I've come to believe that these problems are unsolvable.

I worked on and promoted Fit for several years. Eventually, after some deep soul searching, I concluded that Fit (and by extension, Cucumber) is solving the wrong problem. The value of Fit (and Cucumber) comes from discussions with domain experts. The tools encourage a certain amount of rigor, which is good, but you can get that rigor just as easily by discussing concrete examples at a whiteboard.

The actual automation of those examples, which is where Fit and Cucumber focus your attention, has minimal value. In some cases, the tools have negative value. Their tests are fundamentally more complex and less refactorable than ordinary xUnit tests. If you want to automate the examples, you're better off doing it in a programmer tool.

Some people got a lot of value out of Fit, and I'm sure the same is true for Cucumber. They got that value by using it for collaboration and focusing on domain rules rather than end-to-end scenarios. My experience, though, was that the vast majority used it poorly. When a tool is used so badly, so widely, you have to start questioning whether the problem is in the tool itself.

Ward and I ended up retiring Fit [1]. I've written about my reasons for abandoning it before [2] [3].

[0] https://news.ycombinator.com/item?id=7514651

[1] http://www.hanselminutes.com/151/fit-is-dead-long-live-fitne...
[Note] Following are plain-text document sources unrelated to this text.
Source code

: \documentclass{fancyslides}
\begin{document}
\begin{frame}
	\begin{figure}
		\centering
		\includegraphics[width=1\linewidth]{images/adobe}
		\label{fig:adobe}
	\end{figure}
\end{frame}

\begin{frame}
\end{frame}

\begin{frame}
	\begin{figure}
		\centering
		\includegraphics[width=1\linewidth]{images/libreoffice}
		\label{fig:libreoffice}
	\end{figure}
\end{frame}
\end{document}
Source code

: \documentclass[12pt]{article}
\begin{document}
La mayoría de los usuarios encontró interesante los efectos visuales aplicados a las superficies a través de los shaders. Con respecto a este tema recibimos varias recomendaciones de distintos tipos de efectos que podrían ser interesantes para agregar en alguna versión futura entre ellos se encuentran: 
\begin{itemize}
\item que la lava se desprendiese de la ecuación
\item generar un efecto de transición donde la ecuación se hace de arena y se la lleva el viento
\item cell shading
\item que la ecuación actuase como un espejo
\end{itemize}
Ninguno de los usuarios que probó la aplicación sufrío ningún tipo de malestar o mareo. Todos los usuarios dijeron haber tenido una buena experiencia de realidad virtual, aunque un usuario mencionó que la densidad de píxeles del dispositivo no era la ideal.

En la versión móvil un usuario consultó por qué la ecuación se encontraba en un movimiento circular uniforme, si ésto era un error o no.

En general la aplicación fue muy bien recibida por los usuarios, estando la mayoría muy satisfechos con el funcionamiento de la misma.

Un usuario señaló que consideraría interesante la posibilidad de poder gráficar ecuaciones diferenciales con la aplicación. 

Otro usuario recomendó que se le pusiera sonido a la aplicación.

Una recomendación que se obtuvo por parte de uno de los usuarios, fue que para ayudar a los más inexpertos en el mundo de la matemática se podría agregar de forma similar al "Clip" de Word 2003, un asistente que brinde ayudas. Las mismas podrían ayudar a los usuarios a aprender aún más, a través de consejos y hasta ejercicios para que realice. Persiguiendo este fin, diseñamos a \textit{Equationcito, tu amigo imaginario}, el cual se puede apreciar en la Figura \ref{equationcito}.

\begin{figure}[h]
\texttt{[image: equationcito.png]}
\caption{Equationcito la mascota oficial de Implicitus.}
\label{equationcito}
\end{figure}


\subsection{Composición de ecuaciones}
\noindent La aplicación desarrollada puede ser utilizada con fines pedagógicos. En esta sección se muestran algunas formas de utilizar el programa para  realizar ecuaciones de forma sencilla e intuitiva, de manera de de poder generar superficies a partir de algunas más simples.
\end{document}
[2] http://www.jamesshore.com/Blog/The-Problems-With-Acceptance-...

[3] http://www.jamesshore.com/Blog/Acceptance-Testing-Revisited....

[+] Morendil|12 years ago|reply

> I've come to believe that these problems are unsolvable.

"Unsolvable" is strong. My take is that these problems stem inevitably from approaching the goal ass-backwards.

You're trying to force a particular testing framework on people who don't care about frameworks, supposedly in the name of "better communication". There's no reason to expect that to work.

The way I've advocated doing it, for years now, is to first sit with the people in question, discover how they communicate about business goals that the programming effort is expected to assist, formalize their notation as little as you can get away with and use that for acceptance testing.

This should be a process of active listening, not passive recording. The client should be gently nudged away from speaking in solution-terms, for instance.

[+] jdlshore|12 years ago|reply

I should mention that Aslak Hellesoy (creator of Cucumber) responded with a well thought-out comment about the issues I raised above: https://news.ycombinator.com/item?id=7519369

[+] dragonwriter|12 years ago|reply

> I find it interesting, if not surprising, that the Cucumber community is discovering exactly the same issues that we did with Fit: namely, that it encourages brittle integration tests, and that people don't use it for its intended purpose of collobaration.

> I've come to believe that these problems are unsolvable.

I think their quite solvable, its just that they aren't technical problems, they are social problems, and technical solutions fail, and the people that are good at solving technical problems often aren't particularly skilled at solving social problems.

I think Cucumber could be a good tool in the right workflow, but establishing the right cross-functional workflow is a very hard social problem that the people that understand the technology very often don't have the skill to solve (and, generally, don't have the social position to effectively champion solutions even if they had them.)

[+] rurounijones|12 years ago|reply

The only time I have found cucumber testing useful is when I was working in a "corporate" scenario where we had tedious UAT tests written for humans to run manually.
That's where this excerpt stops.